Escrevo novamente, depois de razoável hiato, às 21h12 deste sábado que encerra o mês de outubro, um tanto lacrimejante não só pela emoção, mas também pelo excelente vinho italiano recém-sorvido em comemoração ao primeiro grande show de Kana a partir do momento em que o famigerado coronavírus está entre nós. Claro, desde há dois meses, com a relativa baixa no número de casos aqui no Japão, ela já havia feito um punhado de shows em que a quantidade de músicos no palco praticamente se equivalia à de pessoas na plateia; mas hoje, pela primeira vez com a banda novamente completa e o teatro razoavelmente cheio — segundo as novas normas de segurança —, voltamos pra casa felizes como crianças — e bêbados como adultos. Conto-lhes.
O teatro Ota Bunka no Mori pertence à subprefeitura da região de Ota e é uma espécie de centro cultural ao qual recorrem muitos idosos — a maioria do público de hoje —; entretanto, o que me chamou a atenção enquanto estava sentado a uma mesa vendendo CDs foi a tremenda eficiência e o completo respeito às regras de proteção. Por exemplo: todas as pessoas que entravam tinham que se sujeitar a um termômetro supersofisticado que lhes media a temperatura a distância. Eu mesmo me testei e verifiquei que estava com os normais 35,9. Cada um que entrava, depois disso, tinha as mãos aspergidas com álcool e, após pagamento, recebia seu ingresso com o número do assento, que sempre estava intercalado, ou seja, ninguém se sentava ao lado de ninguém.
Quem quisesse ir ao banheiro tinha também que se submeter a uma fila, pois, como este não era dos maiores, não estava permitido que ali dentro houvesse aglomeração. Particularmente, aplaudo esse sistema, embora note que é um tanto desproporcional, visto que, fora do teatro, a normalidade já se impõe. Claro, dentro dos transportes coletivos todos se protegem, inclusive — quase — ninguém segura as alças nem esbarra em outros; todos — absolutamente TODOS — estão devidamente "mascarados", sem falar que mesmo em tempos pré-pandêmicos eu já notava que os japoneses tinham uma preocupação com a higiene e a saúde. Detalhe: aqui, quem usa máscara não o faz pra se proteger, mas pra não contaminar a outros. Por exemplo: se alguém está gripado, usa máscara... Um dia o Brasil chega lá(?)...

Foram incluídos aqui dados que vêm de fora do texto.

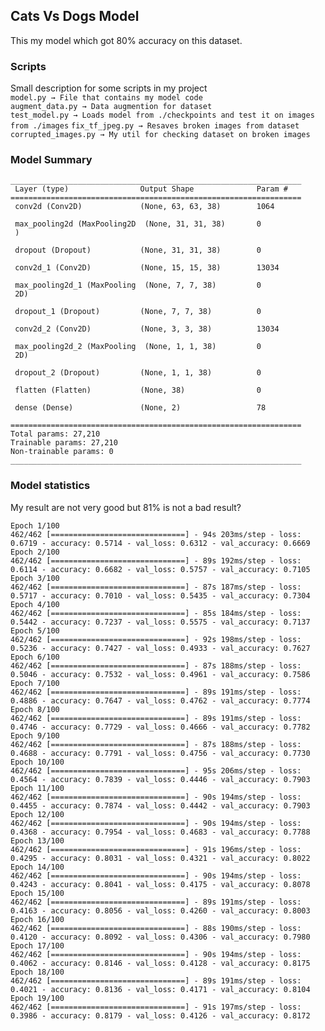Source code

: ## Cats Vs Dogs Model

This my model which got 80% accuracy on this dataset.

### Scripts
Small description for some scripts in my project \
```model.py → File that contains my model code``` \
```augment_data.py → Data augmention for dataset``` \
```test_model.py → Loads model from ./checkpoints and test it on images from ./images```
```fix_tf_jpeg.py → Resaves broken images from dataset``` \
```corrupted_images.py → My util for checking dataset on broken images```

### Model Summary
```commandline
_________________________________________________________________
 Layer (type)                Output Shape              Param #   
=================================================================
 conv2d (Conv2D)             (None, 63, 63, 38)        1064      
                                                                 
 max_pooling2d (MaxPooling2D  (None, 31, 31, 38)       0         
 )                                                               
                                                                 
 dropout (Dropout)           (None, 31, 31, 38)        0         
                                                                 
 conv2d_1 (Conv2D)           (None, 15, 15, 38)        13034     
                                                                 
 max_pooling2d_1 (MaxPooling  (None, 7, 7, 38)         0         
 2D)                                                             
                                                                 
 dropout_1 (Dropout)         (None, 7, 7, 38)          0         
                                                                 
 conv2d_2 (Conv2D)           (None, 3, 3, 38)          13034     
                                                                 
 max_pooling2d_2 (MaxPooling  (None, 1, 1, 38)         0         
 2D)                                                             
                                                                 
 dropout_2 (Dropout)         (None, 1, 1, 38)          0         
                                                                 
 flatten (Flatten)           (None, 38)                0         
                                                                 
 dense (Dense)               (None, 2)                 78        
                                                                 
=================================================================
Total params: 27,210
Trainable params: 27,210
Non-trainable params: 0
_________________________________________________________________
```

### Model statistics
My result are not very good but 81% is not a bad result?
```commandline
Epoch 1/100
462/462 [==============================] - 94s 203ms/step - loss: 0.6719 - accuracy: 0.5714 - val_loss: 0.6312 - val_accuracy: 0.6669
Epoch 2/100
462/462 [==============================] - 89s 192ms/step - loss: 0.6114 - accuracy: 0.6682 - val_loss: 0.5757 - val_accuracy: 0.7105
Epoch 3/100
462/462 [==============================] - 87s 187ms/step - loss: 0.5717 - accuracy: 0.7010 - val_loss: 0.5435 - val_accuracy: 0.7304
Epoch 4/100
462/462 [==============================] - 85s 184ms/step - loss: 0.5442 - accuracy: 0.7237 - val_loss: 0.5575 - val_accuracy: 0.7137
Epoch 5/100
462/462 [==============================] - 92s 198ms/step - loss: 0.5236 - accuracy: 0.7427 - val_loss: 0.4933 - val_accuracy: 0.7627
Epoch 6/100
462/462 [==============================] - 87s 188ms/step - loss: 0.5046 - accuracy: 0.7532 - val_loss: 0.4961 - val_accuracy: 0.7586
Epoch 7/100
462/462 [==============================] - 89s 191ms/step - loss: 0.4886 - accuracy: 0.7647 - val_loss: 0.4762 - val_accuracy: 0.7774
Epoch 8/100
462/462 [==============================] - 89s 191ms/step - loss: 0.4746 - accuracy: 0.7729 - val_loss: 0.4666 - val_accuracy: 0.7782
Epoch 9/100
462/462 [==============================] - 87s 188ms/step - loss: 0.4688 - accuracy: 0.7791 - val_loss: 0.4756 - val_accuracy: 0.7730
Epoch 10/100
462/462 [==============================] - 95s 206ms/step - loss: 0.4564 - accuracy: 0.7839 - val_loss: 0.4446 - val_accuracy: 0.7903
Epoch 11/100
462/462 [==============================] - 90s 194ms/step - loss: 0.4455 - accuracy: 0.7874 - val_loss: 0.4442 - val_accuracy: 0.7903
Epoch 12/100
462/462 [==============================] - 90s 194ms/step - loss: 0.4368 - accuracy: 0.7954 - val_loss: 0.4683 - val_accuracy: 0.7788
Epoch 13/100
462/462 [==============================] - 91s 196ms/step - loss: 0.4295 - accuracy: 0.8031 - val_loss: 0.4321 - val_accuracy: 0.8022
Epoch 14/100
462/462 [==============================] - 90s 194ms/step - loss: 0.4243 - accuracy: 0.8041 - val_loss: 0.4175 - val_accuracy: 0.8078
Epoch 15/100
462/462 [==============================] - 89s 191ms/step - loss: 0.4163 - accuracy: 0.8056 - val_loss: 0.4260 - val_accuracy: 0.8003
Epoch 16/100
462/462 [==============================] - 88s 190ms/step - loss: 0.4120 - accuracy: 0.8092 - val_loss: 0.4306 - val_accuracy: 0.7980
Epoch 17/100
462/462 [==============================] - 90s 194ms/step - loss: 0.4062 - accuracy: 0.8146 - val_loss: 0.4128 - val_accuracy: 0.8175
Epoch 18/100
462/462 [==============================] - 89s 191ms/step - loss: 0.4021 - accuracy: 0.8136 - val_loss: 0.4171 - val_accuracy: 0.8104
Epoch 19/100
462/462 [==============================] - 91s 197ms/step - loss: 0.3986 - accuracy: 0.8179 - val_loss: 0.4126 - val_accuracy: 0.8172
```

Isto posto, vamos ao show. Pra mim, foi emocionante ver a felicidade e a entrega de Kana no palco, com a casa cheia — reenfatizando, na medida do possível. Aqui no Japão é normal que os shows sejam divididos em duas entradas, e hoje foram praticamente dois shows distintos. Kana tem sua banda principal, a Banda Caxique, com a qual apresenta um repertório predominantemente de músicas próprias, mas desenvolve também trabalhos paralelos com bandas menores, em que se dedica a bossa nova, choro, jazz, salsa etc. E hoje ela fundiu dois desses trabalhos. Na primeira parte do espetáculo, acompanhada pela pianista e cantora Aya Nantoka — que toca pra caramba! — e acompanhando-se ao violão, apresentou um repertório em que predominava a bossa nova.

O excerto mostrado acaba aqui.